10人の患者のうち、全員に症状軽減の効果が見られました。2時間後には、ほとんどの患者さんに自覚症状の変化を感じることができ、24時間後ではさらに症状は改善がみられました。翌日の貼付部の状態は、潰瘍は残っているものの、運動させても疼痛のない状態になっていました。

口内炎がおおきくて痛そうです。
軟膏を塗って、貼り付けました。
目立ちません。痛みも2時間で変わってきます。

口腔内密閉療法を用いると、定着時間は2時間を超え、症状の改善状態も明らかで、2時間後の状態では、疼痛はかなり軽減しています。これまでの報告でも2時間で差が出るという報告がされており、今回の検証でもその効果をはっきりと確認することができました。さらに、全くの無痛的処置であり、患者への精神肉体的負担が軽減されるのも明らかです。

オブラートは、ジャガイモやサツマイモの澱粉から造られる植物性の多糖質水溶性可食フィルムで、分類としては食品になります。主な用途は、薬の服用補助や菓子類の包装です。澱粉そのものは水に溶けず消化しにくいですが、これを水に入れて煮ると、澱粉が糊状になり、消化吸収しやすい状態、いわゆるアルファ化という状態になります。この澱粉糊をそのまま放置すると糊内部の水分が滲出して、再び消化しにくい状態に戻りますが、澱粉糊中に水分残っていないと起りません。オブラートはこの性質を応用して、糊状になった澱粉を急速乾燥させてアルファ化を安定させた「食べられる薬包紙」と言えるのです。オブラートは糊化した澱粉を乾燥させて造るので、濡れると元の糊の状態に戻ります。この時、次の現象が発生します。

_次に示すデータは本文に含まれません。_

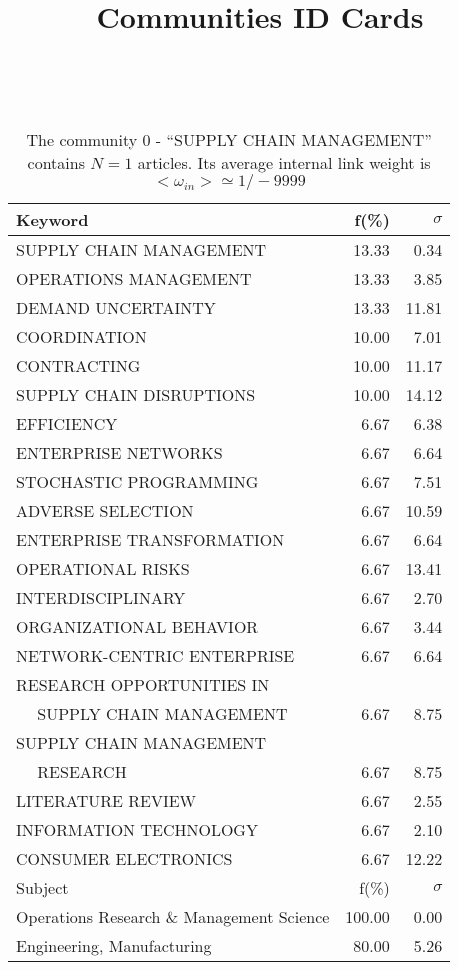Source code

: \documentclass[a4paper,11pt]{report}
\title{{\bf Communities ID Cards}}
\date{\begin{flushleft}This document gather the ``ID Cards'' of the CC communities found within your database.\\
 The CC network was built by keeping a link between articles sharing at least 10 references. The communities characterized here correspond to the ones found in the level 0 (in the sense of the Louvain algo) which gathers more than 0 articles.\\
 These ID cards displays the most frequent keywords, subject categories, journals of publication, institution, countries, authors, references and reference journals of the articles of each community. The significance of an item $\sigma = \sqrt{N} (f - p) / \sqrt{p(1-p)}$ [where $N$ is the number of articles within the community and $f$ and $p$ are the proportion of articles respectively within the community and within the database displaying that item ] is also given (for example $\sigma > 5$ is really highly significant).\\
\vspace{1cm}
\copyright Sebastian Grauwin, Liu Weizhi - (2014) \end{flushleft}}
\begin{document}
\begin{landscape}
\maketitle
\clearpage

\begin{table}[!ht]
\caption{The community 0 - ``SUPPLY CHAIN MANAGEMENT'' contains $N = 1$ articles. Its average internal link weight is $<\omega_{in}> \simeq 1/-9999$ }
\textcolor{white}{aa}\\
{\scriptsize\begin{tabular}{|l r r|}
\hline
Keyword & f(\%) & $\sigma$\\
\hline
SUPPLY CHAIN MANAGEMENT & 13.33 & 0.34\\
OPERATIONS MANAGEMENT & 13.33 & 3.85\\
DEMAND UNCERTAINTY & 13.33 & 11.81\\
COORDINATION & 10.00 & 7.01\\
CONTRACTING & 10.00 & 11.17\\
SUPPLY CHAIN DISRUPTIONS & 10.00 & 14.12\\
EFFICIENCY & 6.67 & 6.38\\
ENTERPRISE NETWORKS & 6.67 & 6.64\\
STOCHASTIC PROGRAMMING & 6.67 & 7.51\\
ADVERSE SELECTION & 6.67 & 10.59\\
ENTERPRISE TRANSFORMATION & 6.67 & 6.64\\
OPERATIONAL RISKS & 6.67 & 13.41\\
INTERDISCIPLINARY & 6.67 & 2.70\\
ORGANIZATIONAL BEHAVIOR & 6.67 & 3.44\\
NETWORK-CENTRIC ENTERPRISE & 6.67 & 6.64\\
RESEARCH OPPORTUNITIES IN &  & \\
$\quad$ SUPPLY CHAIN MANAGEMENT & 6.67 & 8.75\\
SUPPLY CHAIN MANAGEMENT &  & \\
$\quad$ RESEARCH & 6.67 & 8.75\\
LITERATURE REVIEW & 6.67 & 2.55\\
INFORMATION TECHNOLOGY & 6.67 & 2.10\\
CONSUMER ELECTRONICS & 6.67 & 12.22\\
\hline
\hline
Subject & f(\%) & $\sigma$\\
\hline
Operations Research \& Management Science & 100.00 & 0.00\\
Engineering, Manufacturing & 80.00 & 5.26\\

\end{tabular}}
\end{table}
\end{landscape}
\end{document}
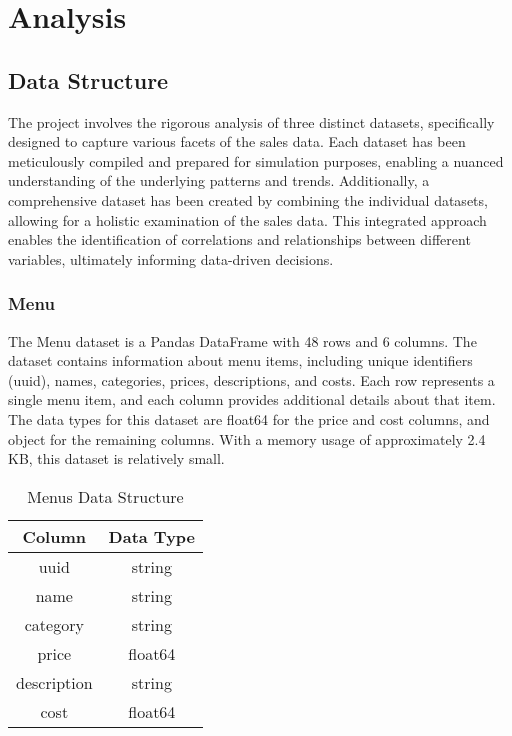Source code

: \section{Analysis}

\subsection{Data Structure}

The project involves the rigorous analysis of three distinct datasets, specifically designed to capture various facets of the sales data. Each dataset has been meticulously compiled and prepared for simulation purposes, enabling a nuanced understanding of the underlying patterns and trends. Additionally, a comprehensive dataset has been created by combining the individual datasets, allowing for a holistic examination of the sales data. This integrated approach enables the identification of correlations and relationships between different variables, ultimately informing data-driven decisions.

\subsubsection{Menu}

The Menu dataset is a Pandas DataFrame with 48 rows and 6 columns. The dataset contains information about menu items, including unique identifiers (uuid), names, categories, prices, descriptions, and costs. Each row represents a single menu item, and each column provides additional details about that item. The data types for this dataset are float64 for the price and cost columns, and object for the remaining columns. With a memory usage of approximately 2.4 KB, this dataset is relatively small.

\begin{table}[H]
	\centering
	\begin{tabular}{cc}
		\toprule
		Column & Data Type \\
		\midrule
		uuid & string \\
		name & string \\
		category & string \\
		price & float64 \\
		description & string \\
		cost & float64 \\
		\bottomrule
	\end{tabular}
	\caption{Menus Data Structure}
	\label{tab:menus_data_structure}
\end{table}

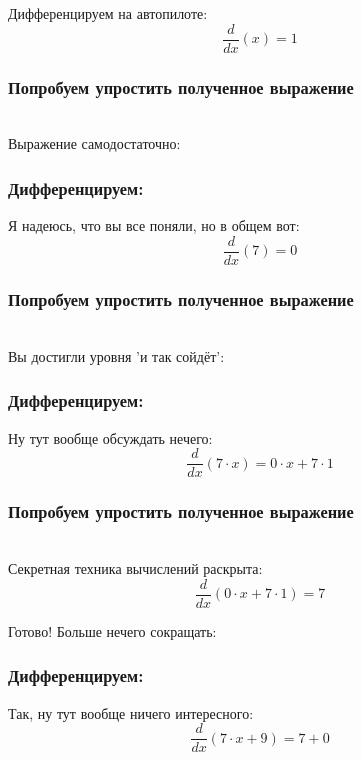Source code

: \documentclass[a4paper,12pt]{article}
\begin{document}
Дифференцируем на автопилоте:
\begin{dmath}\frac{d}{dx}\left(x\right)=1\end{dmath}
\subsubsection*{Попробуем упростить полученное выражение}
\\Выражение самодостаточно:

\subsubsection*{Дифференцируем:}

Я надеюсь, что вы все поняли, но в общем вот:
\begin{dmath}\frac{d}{dx}\left(7\right)=0\end{dmath}
\subsubsection*{Попробуем упростить полученное выражение}
\\Вы достигли уровня 'и так сойдёт':

\subsubsection*{Дифференцируем:}

Ну тут вообще обсуждать нечего:
\begin{dmath}\frac{d}{dx}\left(7\cdot x\right)=0\cdot x+ 7\cdot 1\end{dmath}
\subsubsection*{Попробуем упростить полученное выражение}
\\Секретная техника вычислений раскрыта:\\
\begin{dmath}
	\frac{d}{dx}\left(0\cdot x+ 7\cdot 1\right) = 7\end{dmath}

Готово! Больше нечего сокращать:

\subsubsection*{Дифференцируем:}

Так, ну тут вообще ничего интересного:
\begin{dmath}\frac{d}{dx}\left(7\cdot x+ 9\right)=7+ 0\end{dmath}
\end{document}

(1)濡れたところにオブラートが付くと、糊としての性質からそこに貼り付く。

(2)水の中に入れると、ゲル状になる。

以上のことからオブラートという素材は、口腔内環境下、今回の治療法にとって最高の素材であると考えられるのです。

 オブラートの定着時間は、2〜4時間ですが、2時間のものは食事により脱落するものがほとんどで、翌日の感想も
「食事をしなければ、もっと長い時間ついていた。食事も別に痛みなく食べることができた。」
と、どの患者さんからも同じような感想をいただきました。実際の翌日の口内炎の状態は、潰瘍は残っているものの、ほとんど疼痛はなく、意識的に動かしても問題はありませんでした。

 しかし、問題もあります。可動粘膜や舌など動きの激しい部分、あるいは口腔底や頬粘膜などの大唾液腺の開口部付近などの唾液の流量の多いところでは、定着時間が短くなり効果が薄れてしまう、あるいは、貼付のできない状態もあるのが欠点でとしてあげられます。